§ Task details
A word-for-word restatement of the full listing is required.

§ Dataset excerpts
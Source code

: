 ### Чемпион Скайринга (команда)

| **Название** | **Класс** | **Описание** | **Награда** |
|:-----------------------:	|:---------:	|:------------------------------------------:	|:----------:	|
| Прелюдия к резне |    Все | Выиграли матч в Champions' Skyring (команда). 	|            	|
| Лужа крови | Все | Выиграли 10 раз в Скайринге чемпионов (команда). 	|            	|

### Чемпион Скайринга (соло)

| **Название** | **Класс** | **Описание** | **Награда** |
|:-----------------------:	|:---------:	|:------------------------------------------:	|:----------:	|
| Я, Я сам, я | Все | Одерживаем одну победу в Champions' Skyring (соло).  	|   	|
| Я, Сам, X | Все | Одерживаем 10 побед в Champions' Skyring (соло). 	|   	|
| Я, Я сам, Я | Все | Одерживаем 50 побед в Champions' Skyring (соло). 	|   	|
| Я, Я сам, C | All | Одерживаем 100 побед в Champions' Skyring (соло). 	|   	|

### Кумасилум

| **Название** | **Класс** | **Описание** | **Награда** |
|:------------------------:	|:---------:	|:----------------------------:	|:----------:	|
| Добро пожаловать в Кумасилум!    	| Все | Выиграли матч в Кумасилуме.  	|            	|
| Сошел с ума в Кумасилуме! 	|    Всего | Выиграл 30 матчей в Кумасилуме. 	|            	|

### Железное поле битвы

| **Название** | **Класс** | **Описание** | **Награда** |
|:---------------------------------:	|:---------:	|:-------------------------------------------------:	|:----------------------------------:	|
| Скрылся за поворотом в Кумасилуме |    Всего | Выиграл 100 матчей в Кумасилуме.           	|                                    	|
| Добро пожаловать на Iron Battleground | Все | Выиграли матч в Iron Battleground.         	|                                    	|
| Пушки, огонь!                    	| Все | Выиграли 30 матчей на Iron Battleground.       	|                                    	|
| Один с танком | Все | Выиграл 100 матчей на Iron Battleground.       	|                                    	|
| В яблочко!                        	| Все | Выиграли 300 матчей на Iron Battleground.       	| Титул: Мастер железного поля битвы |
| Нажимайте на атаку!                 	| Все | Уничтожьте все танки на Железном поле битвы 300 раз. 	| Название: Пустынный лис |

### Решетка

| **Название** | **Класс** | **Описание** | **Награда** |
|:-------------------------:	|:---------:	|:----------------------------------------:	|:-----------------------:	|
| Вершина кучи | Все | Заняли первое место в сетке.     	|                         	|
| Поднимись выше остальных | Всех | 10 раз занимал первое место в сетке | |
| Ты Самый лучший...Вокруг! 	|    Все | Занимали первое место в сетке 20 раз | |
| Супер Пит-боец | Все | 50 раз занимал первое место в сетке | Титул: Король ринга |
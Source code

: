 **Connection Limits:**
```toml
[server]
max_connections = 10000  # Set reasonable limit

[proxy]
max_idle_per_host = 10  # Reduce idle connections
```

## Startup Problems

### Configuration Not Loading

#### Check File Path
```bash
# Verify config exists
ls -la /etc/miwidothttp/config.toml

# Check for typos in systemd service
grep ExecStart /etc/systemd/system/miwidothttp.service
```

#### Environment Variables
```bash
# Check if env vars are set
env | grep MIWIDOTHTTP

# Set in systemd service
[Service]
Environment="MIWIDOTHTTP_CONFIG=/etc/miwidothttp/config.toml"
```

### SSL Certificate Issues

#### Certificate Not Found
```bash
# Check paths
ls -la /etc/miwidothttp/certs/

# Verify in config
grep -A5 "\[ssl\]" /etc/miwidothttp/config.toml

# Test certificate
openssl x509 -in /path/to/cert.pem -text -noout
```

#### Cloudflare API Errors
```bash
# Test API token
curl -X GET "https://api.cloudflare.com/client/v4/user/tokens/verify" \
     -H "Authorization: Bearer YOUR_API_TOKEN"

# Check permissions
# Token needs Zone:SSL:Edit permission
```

§ Answer section
Source code

: ### Чемпион Скайринга (команда)

| **Название** | **Класс** | **Описание** | **Награда** |
|:-----------------------:	|:---------:	|:------------------------------------------:	|:----------:	|
| Прелюдия к резне |    Все | Выиграли матч в Champions' Skyring (команда). 	|            	|
| Лужа крови | Все | Выиграли 10 раз в Скайринге чемпионов (команда). 	|            	|

### Чемпион Скайринга (соло)

| **Название** | **Класс** | **Описание** | **Награда** |
|:-----------------------:	|:---------:	|:------------------------------------------:	|:----------:	|
| Я, Я сам, я | Все | Одерживаем одну победу в Champions' Skyring (соло).  	|   	|
| Я, Сам, X | Все | Одерживаем 10 побед в Champions' Skyring (соло). 	|   	|
| Я, Я сам, Я | Все | Одерживаем 50 побед в Champions' Skyring (соло). 	|   	|
| Я, Я сам, C | All | Одерживаем 100 побед в Champions' Skyring (соло). 	|   	|

### Кумасилум

| **Название** | **Класс** | **Описание** | **Награда** |
|:------------------------:	|:---------:	|:----------------------------:	|:----------:	|
| Добро пожаловать в Кумасилум!    	| Все | Выиграли матч в Кумасилуме.  	|            	|
| Сошел с ума в Кумасилуме! 	|    Всего | Выиграл 30 матчей в Кумасилуме. 	|            	|

### Железное поле битвы

| **Название** | **Класс** | **Описание** | **Награда** |
|:---------------------------------:	|:---------:	|:-------------------------------------------------:	|:----------------------------------:	|
| Скрылся за поворотом в Кумасилуме |    Всего | Выиграл 100 матчей в Кумасилуме.           	|                                    	|
| Добро пожаловать на Iron Battleground | Все | Выиграли матч в Iron Battleground.         	|                                    	|
| Пушки, огонь!                    	| Все | Выиграли 30 матчей на Iron Battleground.       	|                                    	|
| Один с танком | Все | Выиграл 100 матчей на Iron Battleground.       	|                                    	|
| В яблочко!                        	| Все | Выиграли 300 матчей на Iron Battleground.       	| Титул: Мастер железного поля битвы |
| Нажимайте на атаку!                 	| Все | Уничтожьте все танки на Железном поле битвы 300 раз. 	| Название: Пустынный лис |

### Решетка

| **Название** | **Класс** | **Описание** | **Награда** |
|:-------------------------:	|:---------:	|:----------------------------------------:	|:-----------------------:	|
| Вершина кучи | Все | Заняли первое место в сетке.     	|                         	|
| Поднимись выше остальных | Всех | 10 раз занимал первое место в сетке | |
| Ты Самый лучший...Вокруг! 	|    Все | Занимали первое место в сетке 20 раз | |
| Супер Пит-боец | Все | 50 раз занимал первое место в сетке | Титул: Король ринга |
Source code

: **Connection Limits:**
```toml
[server]
max_connections = 10000  # Set reasonable limit

[proxy]
max_idle_per_host = 10  # Reduce idle connections
```

## Startup Problems

### Configuration Not Loading

#### Check File Path
```bash
# Verify config exists
ls -la /etc/miwidothttp/config.toml

# Check for typos in systemd service
grep ExecStart /etc/systemd/system/miwidothttp.service
```

#### Environment Variables
```bash
# Check if env vars are set
env | grep MIWIDOTHTTP

# Set in systemd service
[Service]
Environment="MIWIDOTHTTP_CONFIG=/etc/miwidothttp/config.toml"
```

### SSL Certificate Issues

#### Certificate Not Found
```bash
# Check paths
ls -la /etc/miwidothttp/certs/

# Verify in config
grep -A5 "\[ssl\]" /etc/miwidothttp/config.toml

# Test certificate
openssl x509 -in /path/to/cert.pem -text -noout
```

#### Cloudflare API Errors
```bash
# Test API token
curl -X GET "https://api.cloudflare.com/client/v4/user/tokens/verify" \
     -H "Authorization: Bearer YOUR_API_TOKEN"

# Check permissions
# Token needs Zone:SSL:Edit permission
```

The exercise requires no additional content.